Segment Open
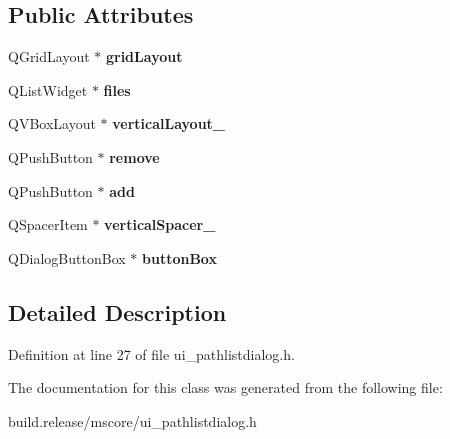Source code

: \subsection*{Public Attributes}
\begin{DoxyCompactItemize}
\item 
\mbox{\label{class_ui___path_list_dialog_a191e729e8c136ead5f62d37b077b6f43}} 
Q\+Grid\+Layout $\ast$ {\bfseries grid\+Layout}
\item 
\mbox{\label{class_ui___path_list_dialog_ac737cccaa740d93ecc588211a22b517b}} 
Q\+List\+Widget $\ast$ {\bfseries files}
\item 
\mbox{\label{class_ui___path_list_dialog_a95cb8a9fcba303f210e1822236fc9e76}} 
Q\+V\+Box\+Layout $\ast$ {\bfseries vertical\+Layout\+\_}
\item 
\mbox{\label{class_ui___path_list_dialog_aab9efc6f10a6b6956daf057676c749a7}} 
Q\+Push\+Button $\ast$ {\bfseries remove}
\item 
\mbox{\label{class_ui___path_list_dialog_a4f223cd611d36a32e8a8cb34dc726f12}} 
Q\+Push\+Button $\ast$ {\bfseries add}
\item 
\mbox{\label{class_ui___path_list_dialog_a8ae221ff53441500647bdda57f4595ef}} 
Q\+Spacer\+Item $\ast$ {\bfseries vertical\+Spacer\+\_}
\item 
\mbox{\label{class_ui___path_list_dialog_a6cff25b929edabcbef1606bc63aae8d8}} 
Q\+Dialog\+Button\+Box $\ast$ {\bfseries button\+Box}
\end{DoxyCompactItemize}


\subsection{Detailed Description}


Definition at line 27 of file ui\+\_\+pathlistdialog.\+h.



The documentation for this class was generated from the following file\+:\begin{DoxyCompactItemize}
\item 
build.\+release/mscore/ui\+\_\+pathlistdialog.\+h\end{DoxyCompactItemize}
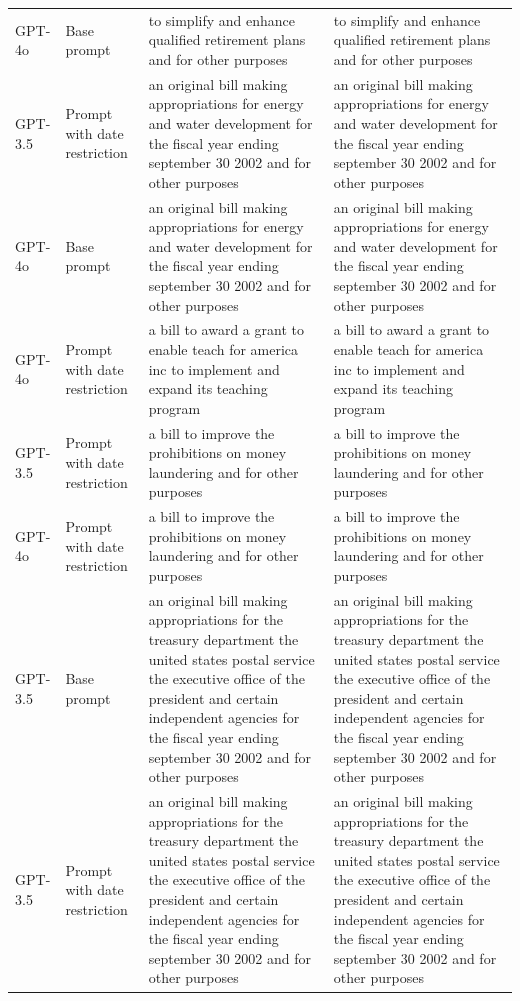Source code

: \begin{longtable}{>{\raggedright\arraybackslash}p{1.4cm}>{\raggedright\arraybackslash}p{1.4cm}>{\raggedright\arraybackslash}p{5.5cm}>{\raggedright\arraybackslash}p{5.5cm}}
GPT-4o & Base prompt & to simplify and enhance qualified retirement plans and for other purposes & to simplify and enhance qualified retirement plans and for other purposes\\
GPT-3.5 & Prompt with date restriction & an original bill making appropriations for energy and water development for the fiscal year ending september 30 2002 and for other purposes & an original bill making appropriations for energy and water development for the fiscal year ending september 30 2002 and for other purposes\\
GPT-4o & Base prompt & an original bill making appropriations for energy and water development for the fiscal year ending september 30 2002 and for other purposes & an original bill making appropriations for energy and water development for the fiscal year ending september 30 2002 and for other purposes\\
GPT-4o & Prompt with date restriction & a bill to award a grant to enable teach for america inc to implement and expand its teaching program & a bill to award a grant to enable teach for america inc to implement and expand its teaching program\\
GPT-3.5 & Prompt with date restriction & a bill to improve the prohibitions on money laundering and for other purposes & a bill to improve the prohibitions on money laundering and for other purposes\\
GPT-4o & Prompt with date restriction & a bill to improve the prohibitions on money laundering and for other purposes & a bill to improve the prohibitions on money laundering and for other purposes\\
GPT-3.5 & Base prompt & an original bill making appropriations for the treasury department the united states postal service the executive office of the president and certain independent agencies for the fiscal year ending september 30 2002 and for other purposes & an original bill making appropriations for the treasury department the united states postal service the executive office of the president and certain independent agencies for the fiscal year ending september 30 2002 and for other purposes\\
GPT-3.5 & Prompt with date restriction & an original bill making appropriations for the treasury department the united states postal service the executive office of the president and certain independent agencies for the fiscal year ending september 30 2002 and for other purposes & an original bill making appropriations for the treasury department the united states postal service the executive office of the president and certain independent agencies for the fiscal year ending september 30 2002 and for other purposes\\

\end{longtable}
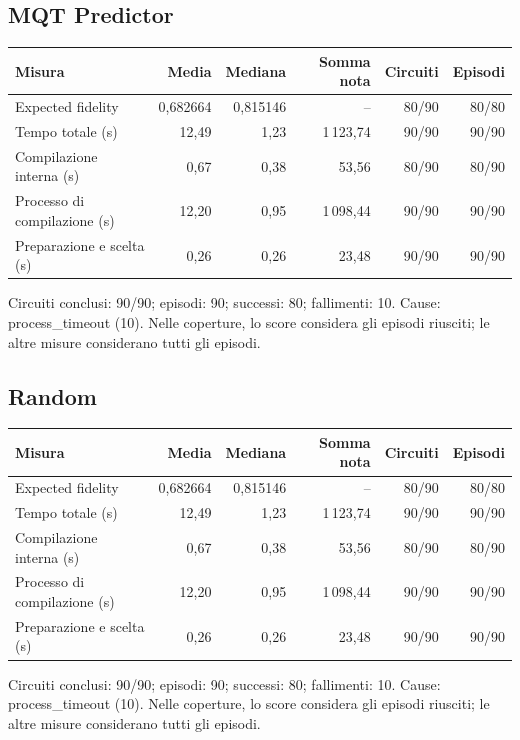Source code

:\subsection{MQT Predictor}
\begingroup\footnotesize
\setlength{\tabcolsep}{5pt}
\begin{center}
\begin{tabular}{lrrrrr}
\toprule
Misura & Media & Mediana & Somma nota & Circuiti & Episodi \\
\midrule
Expected fidelity & 0,682664 & 0,815146 & -- & 80/90 & 80/80 \\
Tempo totale (s) & 12,49 & 1,23 & 1\,123,74 & 90/90 & 90/90 \\
Compilazione interna (s) & 0,67 & 0,38 & 53,56 & 80/90 & 80/90 \\
Processo di compilazione (s) & 12,20 & 0,95 & 1\,098,44 & 90/90 & 90/90 \\
Preparazione e scelta (s) & 0,26 & 0,26 & 23,48 & 90/90 & 90/90 \\
\bottomrule
\end{tabular}
\end{center}
\endgroup
Circuiti conclusi: 90/90; episodi: 90; successi: 80; fallimenti: 10. Cause: process\_timeout (10). Nelle coperture, lo score considera gli episodi riusciti; le altre misure considerano tutti gli episodi.

\subsection{Random}
\begingroup\footnotesize
\setlength{\tabcolsep}{5pt}
\begin{center}
\begin{tabular}{lrrrrr}
\toprule
Misura & Media & Mediana & Somma nota & Circuiti & Episodi \\
\midrule
Expected fidelity & 0,682664 & 0,815146 & -- & 80/90 & 80/80 \\
Tempo totale (s) & 12,49 & 1,23 & 1\,123,74 & 90/90 & 90/90 \\
Compilazione interna (s) & 0,67 & 0,38 & 53,56 & 80/90 & 80/90 \\
Processo di compilazione (s) & 12,20 & 0,95 & 1\,098,44 & 90/90 & 90/90 \\
Preparazione e scelta (s) & 0,26 & 0,26 & 23,48 & 90/90 & 90/90 \\
\bottomrule
\end{tabular}
\end{center}
\endgroup
Circuiti conclusi: 90/90; episodi: 90; successi: 80; fallimenti: 10. Cause: process\_timeout (10). Nelle coperture, lo score considera gli episodi riusciti; le altre misure considerano tutti gli episodi.

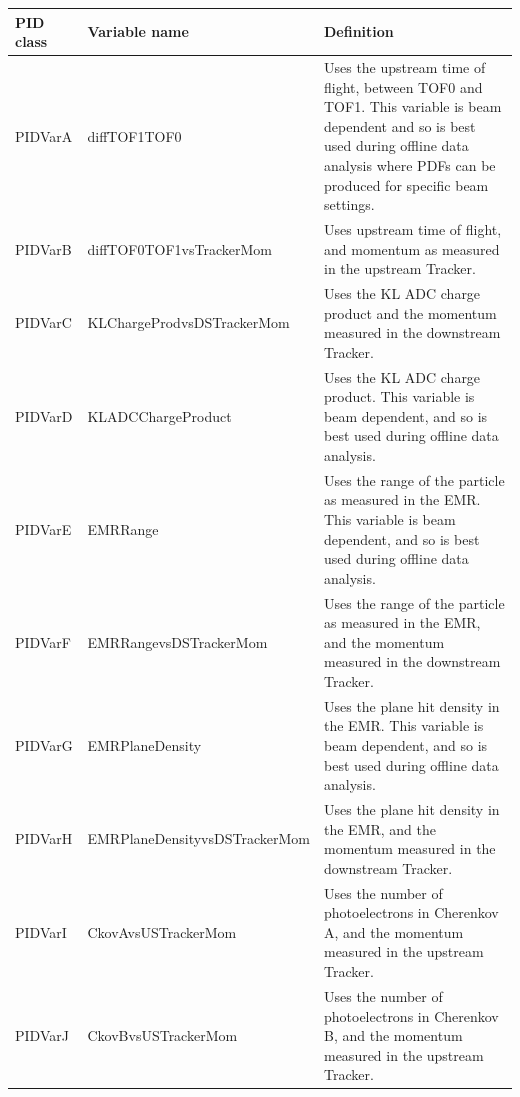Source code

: \vspace {0.5cm}
\begin{tabular}{| l | l | p{7cm} |}
  \hline                       
  \textbf{PID class} & \textbf{Variable name} & \textbf{Definition} \\\hline
  PIDVarA & diffTOF1TOF0 & Uses the upstream time of flight, between TOF0 and TOF1. This variable is beam dependent and so is best used during offline data analysis where PDFs can be produced for specific beam settings. \\\hline
  PIDVarB & diffTOF0TOF1vsTrackerMom & Uses upstream time of flight, and momentum as measured in the upstream Tracker. \\\hline
  PIDVarC & KLChargeProdvsDSTrackerMom & Uses the KL ADC charge product and the momentum measured in the downstream Tracker. \\\hline
  PIDVarD & KLADCChargeProduct & Uses the KL ADC charge product. This variable is beam dependent, and so is best used during offline data analysis.\\\hline
  PIDVarE & EMRRange & Uses the range of the particle as measured in the EMR. This variable is beam dependent, and so is best used during offline data analysis. \\\hline
  PIDVarF & EMRRangevsDSTrackerMom & Uses the range of the particle as measured in the EMR, and the momentum measured in the downstream Tracker. \\\hline
  PIDVarG & EMRPlaneDensity & Uses the plane hit density in the EMR. This variable is beam dependent, and so is best used during offline data analysis.\\\hline
  PIDVarH & EMRPlaneDensityvsDSTrackerMom & Uses the plane hit density in the EMR, and the momentum measured in the downstream Tracker.\\\hline
  PIDVarI & CkovAvsUSTrackerMom & Uses the number of photoelectrons in Cherenkov A, and the momentum measured in the upstream Tracker.\\\hline
  PIDVarJ & CkovBvsUSTrackerMom & Uses the number of photoelectrons in Cherenkov B, and the momentum measured in the upstream Tracker.\\
  \hline 
\end{tabular}

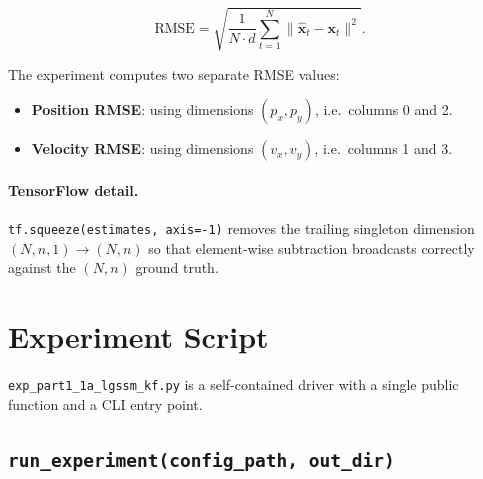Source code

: \documentclass[11pt,a4paper]{article}
\newcommand{\py}[1]{\lstinline[style=py]{#1}}
\newcommand{\file}[1]{\texttt{#1}}
\begin{document}
\begin{equation}
  \text{RMSE} = \sqrt{\frac{1}{N \cdot d}\sum_{t=1}^{N}
    \|\hat{\bm{x}}_t - \bm{x}_t\|^2}.
  \label{eq:rmse}
\end{equation}

The experiment computes two separate RMSE values:
\begin{itemize}
\item \textbf{Position RMSE}: using dimensions $(p_x, p_y)$,
      i.e.\ columns 0 and 2.
\item \textbf{Velocity RMSE}: using dimensions $(v_x, v_y)$,
      i.e.\ columns 1 and 3.
\end{itemize}

\paragraph{TensorFlow detail.}
\py{tf.squeeze(estimates, axis=-1)} removes the trailing
singleton dimension $(N, n, 1) \to (N, n)$ so that element-wise
subtraction broadcasts correctly against the $(N, n)$ ground truth.


\section{Experiment Script}
\label{sec:experiment}

\file{exp\_part1\_1a\_lgssm\_kf.py} is a self-contained driver with
a single public function and a CLI entry point.

\subsection{\py{run_experiment(config_path, out_dir)}}
\end{document}
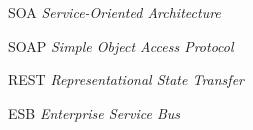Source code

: \begin{siglas}
  \item[SOA] \textit{Service-Oriented Architecture}
  \item[SOAP] \textit{Simple Object Access Protocol}
  \item[REST] \textit{Representational State Transfer}
  \item[ESB] \textit{Enterprise Service Bus}
\end{siglas}
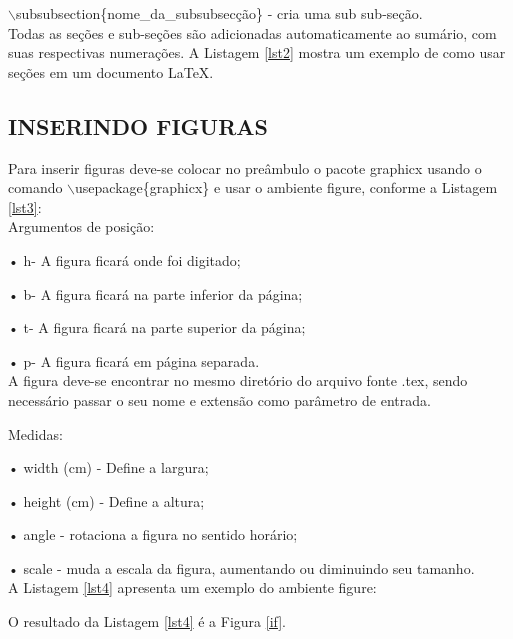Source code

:$\backslash$subsubsection\{nome\_da\_subsubsecção\} - cria uma sub sub-seção.\\

Todas as seções e sub-seções são adicionadas automaticamente ao sumário, com suas respectivas numerações. A Listagem \ref{lst2} mostra um exemplo de como usar seções em um documento LaTeX.

\newpage


\subsection{INSERINDO FIGURAS}
Para inserir figuras deve-se colocar no preâmbulo o pacote graphicx usando o comando $\backslash$usepackage\{graphicx\} e usar o ambiente figure, conforme a Listagem \ref{lst3}:\\



Argumentos de posição:

•	h- A figura ficará onde foi digitado;

•	b- A figura ficará na parte inferior da página;

•	t- A figura ficará na parte superior da página;

•	p- A figura ficará em página separada.\\

A figura deve-se encontrar no mesmo diretório do arquivo fonte .tex, sendo necessário passar o seu nome e extensão como parâmetro de entrada.

Medidas:

•	width (cm) - Define a largura;

•	height (cm) - Define a altura;

•	angle - rotaciona a figura no sentido horário;

•	scale - muda a escala da figura, aumentando ou diminuindo seu tamanho.\\

A Listagem \ref{lst4} apresenta um exemplo do ambiente figure:



O resultado da Listagem \ref{lst4} é a Figura \ref{if}.\\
Segment Closed
YOUR TASK:
In the entries above, find each line with the word "pathlistdialog" and show it.

WRITTEN ANSWER:
Definition at line 27 of file ui\+\_\+pathlistdialog.\+h.
build.\+release/mscore/ui\+\_\+pathlistdialog.\+h\end{DoxyCompactItemize}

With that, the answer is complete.